**Work instruction:** Return, word for word, only the lines of the data below that lie between the line with "One complexity here" and the line with "### The Function", those two lines included.

**Exercise data:**

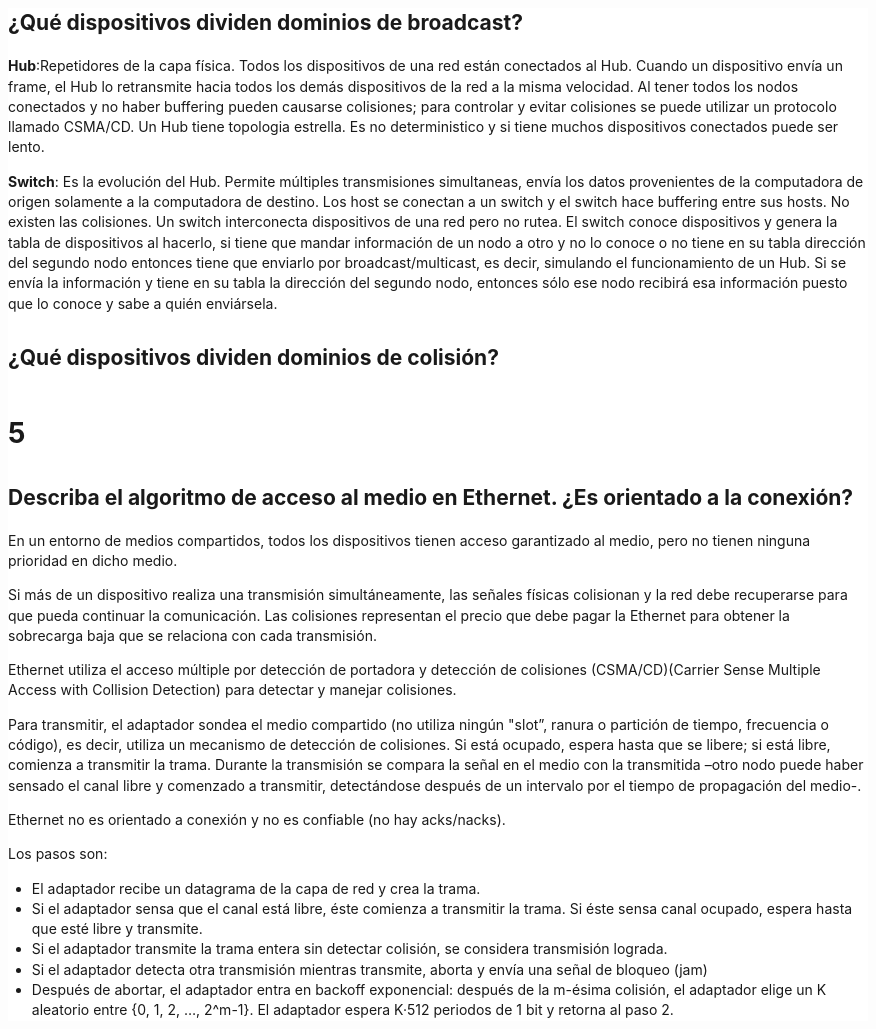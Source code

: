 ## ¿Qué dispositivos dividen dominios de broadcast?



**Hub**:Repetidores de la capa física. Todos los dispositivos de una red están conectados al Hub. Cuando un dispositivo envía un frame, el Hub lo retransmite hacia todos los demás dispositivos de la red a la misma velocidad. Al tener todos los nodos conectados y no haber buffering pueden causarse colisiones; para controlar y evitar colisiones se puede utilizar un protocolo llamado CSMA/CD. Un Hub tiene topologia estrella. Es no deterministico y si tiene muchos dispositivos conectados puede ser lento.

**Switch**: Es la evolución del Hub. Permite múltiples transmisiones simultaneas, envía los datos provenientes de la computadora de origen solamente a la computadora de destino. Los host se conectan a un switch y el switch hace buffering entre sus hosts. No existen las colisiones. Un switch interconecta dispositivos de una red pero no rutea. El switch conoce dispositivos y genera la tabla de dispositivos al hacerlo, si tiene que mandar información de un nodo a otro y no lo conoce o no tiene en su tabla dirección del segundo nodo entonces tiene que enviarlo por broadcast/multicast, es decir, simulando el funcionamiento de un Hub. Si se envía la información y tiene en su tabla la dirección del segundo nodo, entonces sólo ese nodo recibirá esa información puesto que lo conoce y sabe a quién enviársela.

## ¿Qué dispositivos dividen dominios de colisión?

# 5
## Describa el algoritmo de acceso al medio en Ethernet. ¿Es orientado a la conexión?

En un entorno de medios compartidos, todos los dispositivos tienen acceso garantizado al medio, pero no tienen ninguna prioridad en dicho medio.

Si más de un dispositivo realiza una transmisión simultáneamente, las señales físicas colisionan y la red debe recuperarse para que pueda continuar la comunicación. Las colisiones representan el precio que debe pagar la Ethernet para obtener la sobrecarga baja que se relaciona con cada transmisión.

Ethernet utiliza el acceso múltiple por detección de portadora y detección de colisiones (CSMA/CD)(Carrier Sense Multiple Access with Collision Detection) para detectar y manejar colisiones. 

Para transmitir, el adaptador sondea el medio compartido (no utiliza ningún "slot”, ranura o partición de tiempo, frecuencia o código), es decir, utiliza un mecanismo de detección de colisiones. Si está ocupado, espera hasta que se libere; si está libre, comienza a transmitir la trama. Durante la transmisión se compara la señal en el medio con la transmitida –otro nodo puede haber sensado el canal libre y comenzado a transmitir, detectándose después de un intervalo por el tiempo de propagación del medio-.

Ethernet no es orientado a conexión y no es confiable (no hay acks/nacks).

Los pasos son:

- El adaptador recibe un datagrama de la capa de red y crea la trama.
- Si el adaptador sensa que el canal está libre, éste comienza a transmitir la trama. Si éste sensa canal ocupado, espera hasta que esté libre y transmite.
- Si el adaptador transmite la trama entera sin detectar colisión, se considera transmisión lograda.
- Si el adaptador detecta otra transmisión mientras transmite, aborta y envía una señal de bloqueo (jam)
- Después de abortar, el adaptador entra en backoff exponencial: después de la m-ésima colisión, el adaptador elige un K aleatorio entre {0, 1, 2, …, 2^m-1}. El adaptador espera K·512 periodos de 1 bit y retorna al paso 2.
---
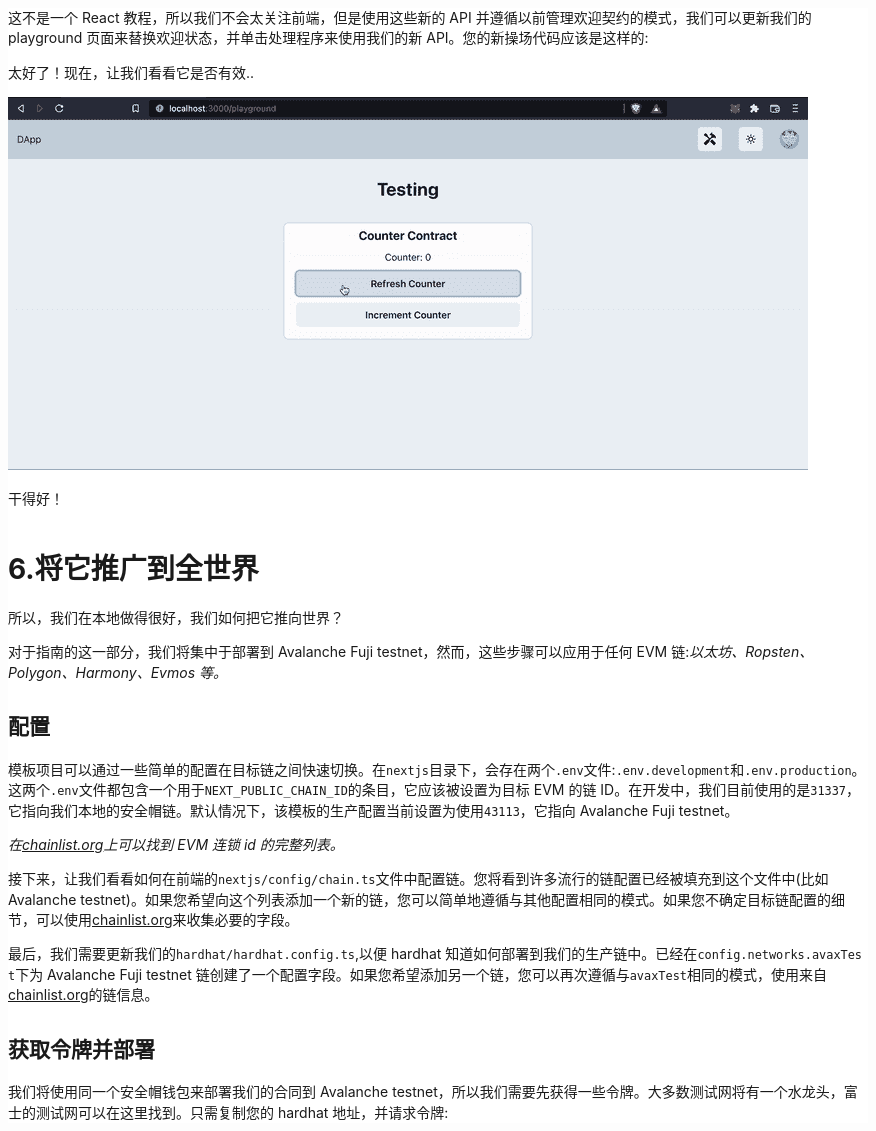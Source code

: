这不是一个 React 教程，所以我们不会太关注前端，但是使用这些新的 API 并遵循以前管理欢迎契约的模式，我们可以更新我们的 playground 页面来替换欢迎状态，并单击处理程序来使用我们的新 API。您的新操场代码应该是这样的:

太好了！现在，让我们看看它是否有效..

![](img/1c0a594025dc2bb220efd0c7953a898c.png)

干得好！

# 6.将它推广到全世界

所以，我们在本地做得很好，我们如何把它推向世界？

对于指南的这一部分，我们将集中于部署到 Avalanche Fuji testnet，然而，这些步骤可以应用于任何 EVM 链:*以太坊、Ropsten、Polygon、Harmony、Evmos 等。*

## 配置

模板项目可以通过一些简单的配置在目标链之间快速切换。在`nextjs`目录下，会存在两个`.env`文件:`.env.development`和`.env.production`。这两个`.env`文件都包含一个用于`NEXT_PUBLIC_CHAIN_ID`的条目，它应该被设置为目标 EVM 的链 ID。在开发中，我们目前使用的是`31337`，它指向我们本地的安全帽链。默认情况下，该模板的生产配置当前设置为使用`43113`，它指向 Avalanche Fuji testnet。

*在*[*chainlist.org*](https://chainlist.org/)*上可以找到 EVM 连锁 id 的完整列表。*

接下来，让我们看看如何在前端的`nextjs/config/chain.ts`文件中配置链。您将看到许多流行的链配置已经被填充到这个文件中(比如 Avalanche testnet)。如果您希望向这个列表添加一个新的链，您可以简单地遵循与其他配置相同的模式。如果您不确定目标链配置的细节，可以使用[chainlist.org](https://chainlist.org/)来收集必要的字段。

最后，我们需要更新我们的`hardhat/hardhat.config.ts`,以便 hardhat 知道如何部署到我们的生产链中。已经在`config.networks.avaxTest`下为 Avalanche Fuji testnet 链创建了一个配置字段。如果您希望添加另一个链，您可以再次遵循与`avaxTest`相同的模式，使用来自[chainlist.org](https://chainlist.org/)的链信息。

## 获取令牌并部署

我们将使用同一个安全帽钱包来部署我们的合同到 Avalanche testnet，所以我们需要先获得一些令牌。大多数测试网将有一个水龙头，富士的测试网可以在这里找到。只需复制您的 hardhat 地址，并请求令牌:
...
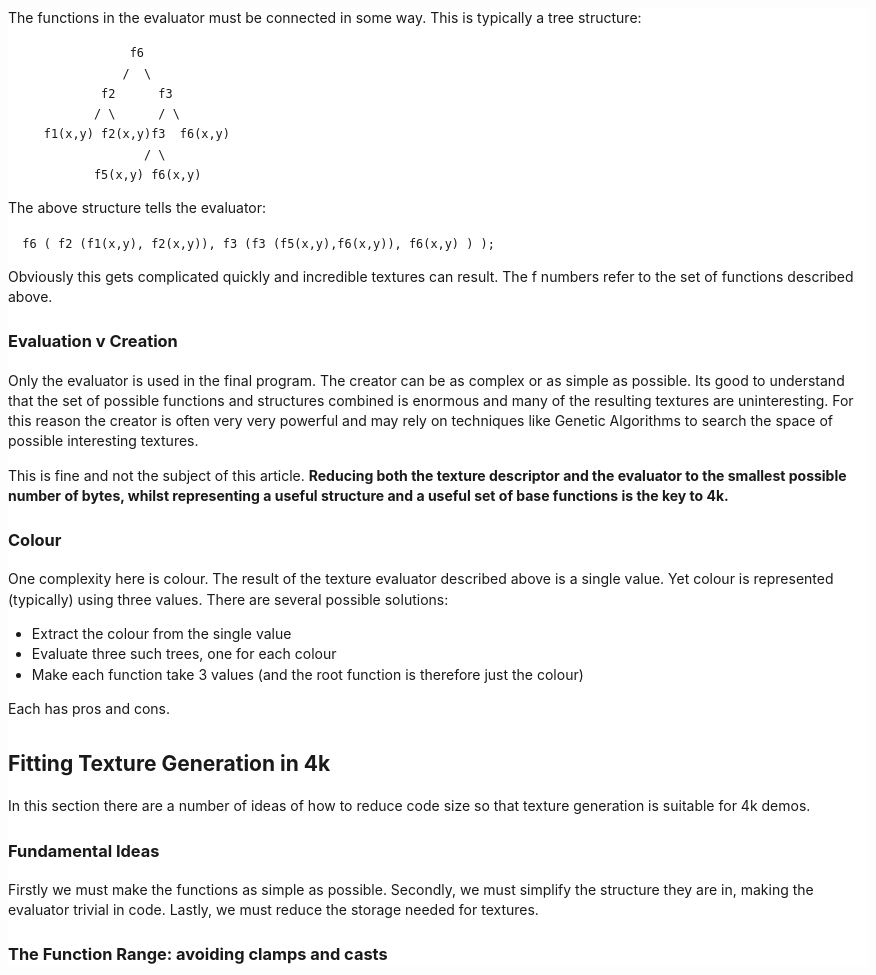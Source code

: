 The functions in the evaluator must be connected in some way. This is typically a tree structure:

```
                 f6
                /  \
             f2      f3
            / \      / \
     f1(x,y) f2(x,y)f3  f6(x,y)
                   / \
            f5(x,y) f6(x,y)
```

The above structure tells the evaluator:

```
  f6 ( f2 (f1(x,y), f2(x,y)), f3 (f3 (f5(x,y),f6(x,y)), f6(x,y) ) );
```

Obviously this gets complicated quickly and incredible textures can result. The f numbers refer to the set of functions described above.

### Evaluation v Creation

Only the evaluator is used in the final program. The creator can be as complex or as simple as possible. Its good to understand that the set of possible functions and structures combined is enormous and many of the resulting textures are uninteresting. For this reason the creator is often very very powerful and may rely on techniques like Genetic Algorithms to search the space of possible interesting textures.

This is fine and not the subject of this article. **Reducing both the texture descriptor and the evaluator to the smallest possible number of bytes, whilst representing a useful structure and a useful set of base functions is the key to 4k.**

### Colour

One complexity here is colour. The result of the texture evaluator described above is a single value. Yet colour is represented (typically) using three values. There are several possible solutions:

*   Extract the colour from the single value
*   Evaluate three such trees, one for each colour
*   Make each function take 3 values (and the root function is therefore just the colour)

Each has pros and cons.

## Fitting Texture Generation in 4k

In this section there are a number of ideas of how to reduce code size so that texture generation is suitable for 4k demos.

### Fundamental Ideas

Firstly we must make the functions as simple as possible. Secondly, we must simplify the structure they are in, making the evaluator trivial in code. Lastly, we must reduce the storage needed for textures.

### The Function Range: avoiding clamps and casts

**Response area:**
One complexity here is colour. The result of the texture evaluator described above is a single value. Yet colour is represented (typically) using three values. There are several possible solutions:

*   Extract the colour from the single value
*   Evaluate three such trees, one for each colour
*   Make each function take 3 values (and the root function is therefore just the colour)

Each has pros and cons.

## Fitting Texture Generation in 4k

In this section there are a number of ideas of how to reduce code size so that texture generation is suitable for 4k demos.

### Fundamental Ideas

Firstly we must make the functions as simple as possible. Secondly, we must simplify the structure they are in, making the evaluator trivial in code. Lastly, we must reduce the storage needed for textures.

### The Function Range: avoiding clamps and casts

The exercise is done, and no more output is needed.